Sirmans has spoken to Lacy, but those discussions haven't gone past a personal level, he said.

"He seems like a great person," Sirmans said. "You can tell and get the sense that he's very hungry this year to really get ready to get after it. I spent a lot of time talking about myself because he has to feel comfortable with me as his head coach, and from that giving himself a chance to talk and tell me a little bit about his background. It was a pretty good conversation."

Along with the addition of Sirmans, the Packers hired Brian Angelichio as tight ends coach and promoted Luke Getsy to wide receivers coach. Last season, McCarthy made the unorthodox decision to have one man, Alex Van Pelt, coach the quarterbacks and receivers. Now, those duties have been split, with Van Pelt handling the quarterbacks.

"I think we had a plan last year. It wasn't executed obviously to the level we look to achieve," McCarthy said. "I think more has been made of it, frankly, as an excuse. With that, the excuses are over."

Angelichio spent the last two seasons as the tight ends coach in Cleveland, where Gary Barnidge blossomed into a Pro Bowler last year. His 79 receptions for 1,043 yards and nine touchdowns dwarfed his production from his previous six seasons.

In Green Bay, he'll be asked to get more out of Richard Rodgers, a third-round pick in 2014 who caught 58 passes for 510 yards and eight touchdowns last season.

"Rich has some skill-set that you like," Angelichio said. "I'm continuing to evaluate and go through that as we do the cut-ups.
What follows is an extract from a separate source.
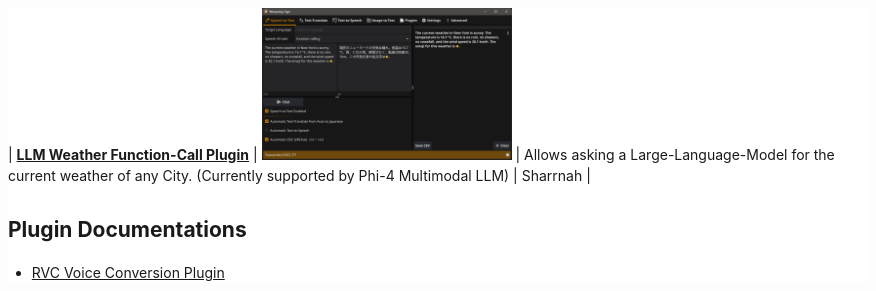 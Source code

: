 | [**LLM Weather Function-Call Plugin**](https://github.com/Sharrnah/whispering-plugins/blob/main/Plugins/Other-Plugins/LLM-function-calling/phi4_function_call_weather_plugin.py)                     | <img src=Previews/LLM-function-calling-weather.png width=250>                                                                                                                               | Allows asking a Large-Language-Model for the current weather of any City. (Currently supported by Phi-4 Multimodal LLM)                                                                                                                                                                                                                                                                                                                                                                                     | Sharrnah   |


## Plugin Documentations
- [RVC Voice Conversion Plugin](Documentation/Speech-Conversion-Plugins/RVC-Plugin.md)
Obviously, he was a productive player last year, showed good hands."

As is the case with Angelichio and the tight ends, Sirmans hasn't done an in-depth film study of Lacy, though he did recall having Lacy ranked No. 1 among running backs before the 2013 draft.

"I know that he's a very explosive player, got a ton of talent, strong, got great feet," Sirmans said. "Just to have a chance to be able to coach a guy with those type of attributes I'm really excited about."
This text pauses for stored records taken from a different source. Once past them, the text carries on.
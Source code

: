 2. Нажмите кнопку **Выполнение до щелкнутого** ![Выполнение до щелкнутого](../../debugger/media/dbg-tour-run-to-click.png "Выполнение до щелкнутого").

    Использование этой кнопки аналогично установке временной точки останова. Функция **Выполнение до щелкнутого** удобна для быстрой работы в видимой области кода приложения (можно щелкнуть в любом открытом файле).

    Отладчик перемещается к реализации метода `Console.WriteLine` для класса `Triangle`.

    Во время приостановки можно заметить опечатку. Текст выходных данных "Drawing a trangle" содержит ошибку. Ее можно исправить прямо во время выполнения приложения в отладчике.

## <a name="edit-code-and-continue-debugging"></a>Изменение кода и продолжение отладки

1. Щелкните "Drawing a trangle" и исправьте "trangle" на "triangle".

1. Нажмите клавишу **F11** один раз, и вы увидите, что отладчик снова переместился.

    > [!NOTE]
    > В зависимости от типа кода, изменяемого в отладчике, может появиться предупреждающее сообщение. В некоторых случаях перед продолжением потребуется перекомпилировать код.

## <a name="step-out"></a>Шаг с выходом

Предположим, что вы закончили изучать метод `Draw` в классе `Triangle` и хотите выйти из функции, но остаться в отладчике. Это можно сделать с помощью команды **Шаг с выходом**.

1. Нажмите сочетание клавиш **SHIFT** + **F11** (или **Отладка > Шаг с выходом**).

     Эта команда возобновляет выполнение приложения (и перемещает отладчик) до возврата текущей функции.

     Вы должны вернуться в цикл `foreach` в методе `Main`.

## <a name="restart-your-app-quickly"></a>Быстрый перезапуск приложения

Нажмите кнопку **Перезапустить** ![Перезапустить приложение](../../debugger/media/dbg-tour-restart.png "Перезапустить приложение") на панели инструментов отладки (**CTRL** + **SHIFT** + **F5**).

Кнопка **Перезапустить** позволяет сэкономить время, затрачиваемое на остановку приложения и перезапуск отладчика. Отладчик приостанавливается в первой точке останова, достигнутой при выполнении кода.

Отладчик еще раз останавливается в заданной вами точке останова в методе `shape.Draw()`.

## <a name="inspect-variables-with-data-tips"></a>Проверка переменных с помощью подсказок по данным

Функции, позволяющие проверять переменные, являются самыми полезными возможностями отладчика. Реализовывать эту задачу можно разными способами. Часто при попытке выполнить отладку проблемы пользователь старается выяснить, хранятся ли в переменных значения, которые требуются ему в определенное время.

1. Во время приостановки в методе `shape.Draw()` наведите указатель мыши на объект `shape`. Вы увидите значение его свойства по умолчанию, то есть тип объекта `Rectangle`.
His task will be getting Lacy back among the top running backs in the game. In 2014, Lacy averaged 4.6 yards per rush and caught 42 passes. In 2015, Lacy averaged 4.1 yards per rush and caught 20 passes. In the playoff game against the Cardinals, Lacy broke into the clear for a 61-yard run. At one point, he was 5 yards ahead of every Cardinals defender. By the time he was tackled, five defenders had caught up to him. The hope is a slimmer Lacy will be more explosive and have more stamina.

"Obviously, he'd be a little bit quicker and, in this league, quickness and those things, they do matter," Sirmans said. "I haven't really had a chance to really focus and see the difference between Eddie when he was lighter and to where he's at right now and to study those things. Those are some of the things that I want to do so that when he comes back and we sit down and start talking and develop a plan to help him to continue to get better, I have a great idea of what he needs to do from that standpoint."

Also, McCarthy promoted David Raih from coaching administrator to assistant offensive line coach and hired Ejiro Evero as defensive quality control coach.